■ BRIEF
Reproduce only the lines from the one containing "- Implement actual" through the end of the data, exactly as they stand.

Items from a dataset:
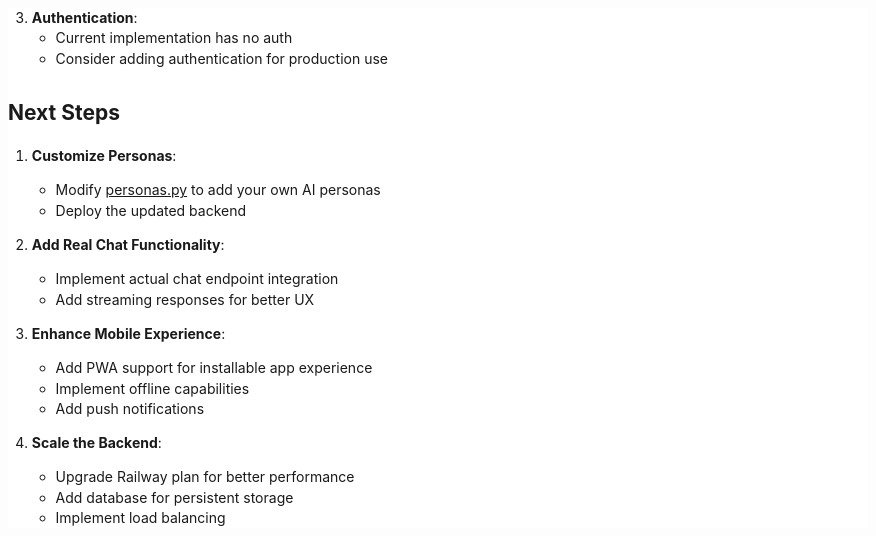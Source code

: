 3. **Authentication**:
   - Current implementation has no auth
   - Consider adding authentication for production use

## Next Steps

1. **Customize Personas**:
   - Modify [personas.py](file:///home/ali-asghar-rao/Documents/Simple%20Backend%20Design%20for%20Chatbot%20Hub%20(2)/personas.py) to add your own AI personas
   - Deploy the updated backend

2. **Add Real Chat Functionality**:
   - Implement actual chat endpoint integration
   - Add streaming responses for better UX

3. **Enhance Mobile Experience**:
   - Add PWA support for installable app experience
   - Implement offline capabilities
   - Add push notifications

4. **Scale the Backend**:
   - Upgrade Railway plan for better performance
   - Add database for persistent storage
   - Implement load balancing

■ OUTPUT OF THE EXERCISE
   - Implement actual chat endpoint integration
   - Add streaming responses for better UX

3. **Enhance Mobile Experience**:
   - Add PWA support for installable app experience
   - Implement offline capabilities
   - Add push notifications

4. **Scale the Backend**:
   - Upgrade Railway plan for better performance
   - Add database for persistent storage
   - Implement load balancing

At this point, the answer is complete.